A Meaningful Power Struggle

It's been a while...I know.....I've been busy. I'll blog about my trip to Washington DC in another post, but will take the time to mention this quickly- night one in DC, hotel bar, 10:15 DC time, 7:15 Cali time. I asked to get the Giants v. Dodgers game on the TV and was told this was not going to happen. So I ordered another cosmo. Welcome to the East Coast and it only got better from there!
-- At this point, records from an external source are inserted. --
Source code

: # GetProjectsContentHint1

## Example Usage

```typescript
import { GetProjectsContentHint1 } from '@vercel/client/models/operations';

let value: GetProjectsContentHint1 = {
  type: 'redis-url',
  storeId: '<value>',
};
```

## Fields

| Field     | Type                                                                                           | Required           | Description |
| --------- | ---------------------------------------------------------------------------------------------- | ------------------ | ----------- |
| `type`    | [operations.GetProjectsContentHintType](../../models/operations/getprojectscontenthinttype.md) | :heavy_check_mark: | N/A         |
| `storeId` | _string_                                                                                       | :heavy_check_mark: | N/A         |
I'm excited and happy to report on a wonderful power struggle that I engaged the class with during math this morning! Usually I try to avoid power struggles with 6th graders, but I figured since it was all 26 v. me, what better way to start a math lesson, than with a power struggle stare down? We started math with a Least Common Multiple Interactive Learning Problem. A guy washes dishes on every 2nd day of the week and he folds clothes on every third day of the week type of schedule. So the 6th grade had to figure out when both of these exciting activities would occur on the same day. I asked them to talk with their partner about how they would go about solving this problem. Fast forward 60 seconds. Me: "Who would like to share how they would solve this problem?" Student 1: "I got 5." Me: "Okay, well that's an answer. How did you get it?" Student 1: "I added 2 + 3 and got five." Me: "Okay, since we're at the answer, who else got five?" Student 2: "I got 6." Me: "Okay, how did you get six?" Student 2: "I multiplied 2 and 3." Me: "Well, which is the answer and how can we prove it works for this problem because yes, 2x3=6 and 2+3=5."

Start power struggle here: staring contest-- me and 26 ten, eleven and twelve year olds. Time elapses for what seems to be eternity. No one said anything, we were all just thinking. I wasn't timing, but when I had had enough time to think about the Raiders winning the Super Bowl this season and picturing Darren McFadden running in the game winning touchdown coast to coast in OT, I knew it was time to disengage the power struggle and move on.

Me: "Can anyone help me prove which answer is correct?" Nothing. Nothing and more nothing. Maybe this was a mini stare down. Regardless, I don't think I blinked the entire time. Me: "Would anyone object if I wrote a chart on the board listing the days of the week or something to the effect of Day 1, Day 2 etc.?" No objections. I wrote the chart, they wrote the chart, we checked off the 2nd and 3rd days and found that both activities would occur on the 6th day.

I guess the moral is I've got to figure out how to get students to demonstrate Standard for Mathematical Practice #3: Construct viable arguments and critique the reasoning of others.